Question

I've been working on reading through some different arm assembly code generated by gcc, and I came across something that I haven't been able to find in the spec.

movw    r0, #39784
movt    r0, 1

Obviously the first one is moving the value 39784 into the bottom 16bits or r0, but the movt's operand of '1' is odd because it doesnt have the hash before it, and I was under the impression that immediate values required the hash. Is it somehow optional in certain situations? or am I missing something magical?

Was it helpful?

Solution

The GNU assembler does not require an octothorpe before an immediate operand for ARM assembly code. Your impression is incorrect.

OTHER TIPS

GNU gas behavior for ARMv7 depends on .syntax

The docs say https://sourceware.org/binutils/docs-2.26/as/ARM_002dInstruction_002dSet.html#ARM_002dInstruction_002dSet :

Two slightly different syntaxes are support for ARM and THUMB instructions. The default, divided, uses the old style where ARM and THUMB instructions had their own, separate syntaxes. The new, unified syntax, which can be selected via the .syntax directive, and has the following main features:

  • Immediate operands do not require a # prefix.

and https://sourceware.org/binutils/docs-2.26/as/ARM_002dChars.html#ARM_002dChars says:

Either '#' or '$' can be used to indicate immediate operands.

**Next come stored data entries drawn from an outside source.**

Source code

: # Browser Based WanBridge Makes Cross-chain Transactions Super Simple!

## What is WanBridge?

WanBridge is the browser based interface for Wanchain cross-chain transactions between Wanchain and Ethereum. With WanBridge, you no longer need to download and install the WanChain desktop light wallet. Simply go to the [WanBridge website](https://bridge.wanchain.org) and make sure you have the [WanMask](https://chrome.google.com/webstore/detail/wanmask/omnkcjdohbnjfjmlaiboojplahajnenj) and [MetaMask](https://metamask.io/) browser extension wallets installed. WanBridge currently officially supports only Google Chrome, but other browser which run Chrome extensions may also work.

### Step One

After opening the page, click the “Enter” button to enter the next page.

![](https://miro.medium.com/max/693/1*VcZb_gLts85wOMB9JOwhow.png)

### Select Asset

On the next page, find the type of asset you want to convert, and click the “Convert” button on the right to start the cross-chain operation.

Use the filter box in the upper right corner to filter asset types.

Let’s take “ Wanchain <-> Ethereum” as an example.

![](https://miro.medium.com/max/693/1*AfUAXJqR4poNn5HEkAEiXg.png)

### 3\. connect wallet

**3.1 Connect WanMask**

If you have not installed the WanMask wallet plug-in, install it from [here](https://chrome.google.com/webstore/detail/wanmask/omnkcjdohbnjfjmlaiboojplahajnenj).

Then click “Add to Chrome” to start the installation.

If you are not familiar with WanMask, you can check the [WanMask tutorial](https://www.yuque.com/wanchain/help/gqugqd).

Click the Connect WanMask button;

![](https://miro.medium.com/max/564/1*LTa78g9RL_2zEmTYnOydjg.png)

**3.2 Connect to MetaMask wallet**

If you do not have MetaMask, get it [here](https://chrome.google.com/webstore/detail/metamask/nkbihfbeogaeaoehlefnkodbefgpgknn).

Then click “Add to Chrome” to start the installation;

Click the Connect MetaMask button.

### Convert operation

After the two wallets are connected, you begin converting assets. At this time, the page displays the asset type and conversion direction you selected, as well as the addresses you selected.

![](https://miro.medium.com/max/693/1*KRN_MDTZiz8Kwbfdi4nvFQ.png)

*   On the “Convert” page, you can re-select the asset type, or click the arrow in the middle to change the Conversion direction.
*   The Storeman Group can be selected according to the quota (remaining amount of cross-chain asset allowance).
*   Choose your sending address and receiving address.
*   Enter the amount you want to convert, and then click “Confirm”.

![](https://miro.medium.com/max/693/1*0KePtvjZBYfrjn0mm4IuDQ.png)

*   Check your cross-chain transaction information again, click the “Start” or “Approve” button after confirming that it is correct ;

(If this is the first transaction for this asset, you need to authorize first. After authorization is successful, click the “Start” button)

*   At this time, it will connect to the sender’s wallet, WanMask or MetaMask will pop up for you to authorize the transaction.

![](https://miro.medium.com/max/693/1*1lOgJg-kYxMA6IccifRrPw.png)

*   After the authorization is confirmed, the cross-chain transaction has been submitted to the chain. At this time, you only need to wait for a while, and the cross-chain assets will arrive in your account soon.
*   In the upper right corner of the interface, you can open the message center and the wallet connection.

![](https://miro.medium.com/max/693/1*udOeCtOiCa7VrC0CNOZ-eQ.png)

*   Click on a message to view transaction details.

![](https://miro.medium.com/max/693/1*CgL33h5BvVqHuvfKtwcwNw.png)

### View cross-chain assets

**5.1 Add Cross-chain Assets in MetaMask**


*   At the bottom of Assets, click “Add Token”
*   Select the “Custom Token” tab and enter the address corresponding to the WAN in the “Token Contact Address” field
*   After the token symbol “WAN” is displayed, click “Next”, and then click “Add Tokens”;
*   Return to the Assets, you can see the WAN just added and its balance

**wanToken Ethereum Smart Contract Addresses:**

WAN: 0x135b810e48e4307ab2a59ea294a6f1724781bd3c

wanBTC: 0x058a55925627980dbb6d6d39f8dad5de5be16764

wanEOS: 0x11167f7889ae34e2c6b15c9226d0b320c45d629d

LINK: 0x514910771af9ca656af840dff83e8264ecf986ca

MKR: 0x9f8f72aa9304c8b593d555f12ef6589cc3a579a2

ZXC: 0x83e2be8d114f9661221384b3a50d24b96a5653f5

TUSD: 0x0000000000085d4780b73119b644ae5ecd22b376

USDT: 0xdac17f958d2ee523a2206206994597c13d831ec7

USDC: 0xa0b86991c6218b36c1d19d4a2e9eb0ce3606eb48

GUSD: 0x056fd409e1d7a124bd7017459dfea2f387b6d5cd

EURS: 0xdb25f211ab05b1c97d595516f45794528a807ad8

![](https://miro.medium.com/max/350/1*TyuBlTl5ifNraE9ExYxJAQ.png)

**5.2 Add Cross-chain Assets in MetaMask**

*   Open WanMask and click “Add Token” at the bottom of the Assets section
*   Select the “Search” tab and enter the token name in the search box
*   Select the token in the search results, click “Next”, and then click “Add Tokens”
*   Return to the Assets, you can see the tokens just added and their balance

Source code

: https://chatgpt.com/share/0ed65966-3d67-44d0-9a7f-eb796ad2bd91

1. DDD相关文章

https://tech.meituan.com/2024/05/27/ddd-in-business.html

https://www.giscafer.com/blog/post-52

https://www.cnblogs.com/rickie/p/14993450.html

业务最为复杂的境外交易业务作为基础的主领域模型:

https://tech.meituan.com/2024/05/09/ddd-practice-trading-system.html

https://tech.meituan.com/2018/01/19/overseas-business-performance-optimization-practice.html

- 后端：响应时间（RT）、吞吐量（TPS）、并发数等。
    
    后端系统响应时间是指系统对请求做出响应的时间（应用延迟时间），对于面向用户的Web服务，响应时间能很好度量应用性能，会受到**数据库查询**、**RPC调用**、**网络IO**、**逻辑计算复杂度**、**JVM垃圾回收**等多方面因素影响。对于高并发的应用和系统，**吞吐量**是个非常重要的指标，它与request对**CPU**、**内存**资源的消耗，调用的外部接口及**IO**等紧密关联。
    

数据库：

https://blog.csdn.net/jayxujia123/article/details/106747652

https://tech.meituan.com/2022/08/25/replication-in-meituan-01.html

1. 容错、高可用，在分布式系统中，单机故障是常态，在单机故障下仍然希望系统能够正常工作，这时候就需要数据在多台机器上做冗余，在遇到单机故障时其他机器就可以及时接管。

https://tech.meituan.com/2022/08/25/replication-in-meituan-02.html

For ARMv8 # is always optional

https://sourceware.org/binutils/docs-2.26/as/AArch64_002dChars.html#AArch64_002dChars documents:

The '#' can be optionally used to indicate immediate operands.

Test

Ubuntu 16.04, Binutils 2.26.1.

v7.S:

   /* These fail */
   mov r0, 1
   mov r0, 0x1

   /* These work */
   mov r0, #1
   mov r0, #0x1
   mov r0, $1
   mov r0, $0x1
.syntax unified
   mov r0, 1
   mov r0, #1
   mov r0, 0x1
   mov r0, #0x1
   mov r0, $1
   mov r0, $0x1

v8.S:

   mov x0, 1
   mov x0, #1
   mov x0, 0x1
   mov x0, #0x1

Assemble:

arm-linux-gnueabi-as v7.S
aarch64-linux-gnu-as v8.S

Outcome: v8 suceeds, v7 fails on the divided lines without #:

v7.S:1: Error: immediate expression requires a # prefix -- `mov r0,1'
v7.S:2: Error: immediate expression requires a # prefix -- `mov r0,0x1'

TODO

Hmmm, but there are some v7 instructions for which # is actually optional, e.g. there are no errors for movw and movt:

   movw r0, 1
   movt r0, 0x1

but there are errors for:

   movw r0, $1
   movt r0, $0x1

ARM reference manual

The ARMv8-fb manual has assembly/disassembly recommentations/requirements in itself, at C1.2 "Structure of the A64 assembler language":

The A64 assembly language does not require the # character to introduce constant immediate operands, but an assembler must allow immediate values introduced with or without the # character. Arm recommends that an A64 disassembler outputs a # before an immediate operand.

Personal recommendation

Use .syntax unified in your v7 code, and never use # on any literal on either v7 or v8.

Unified syntax is newer and better, and those # and $ signs are just more code noise.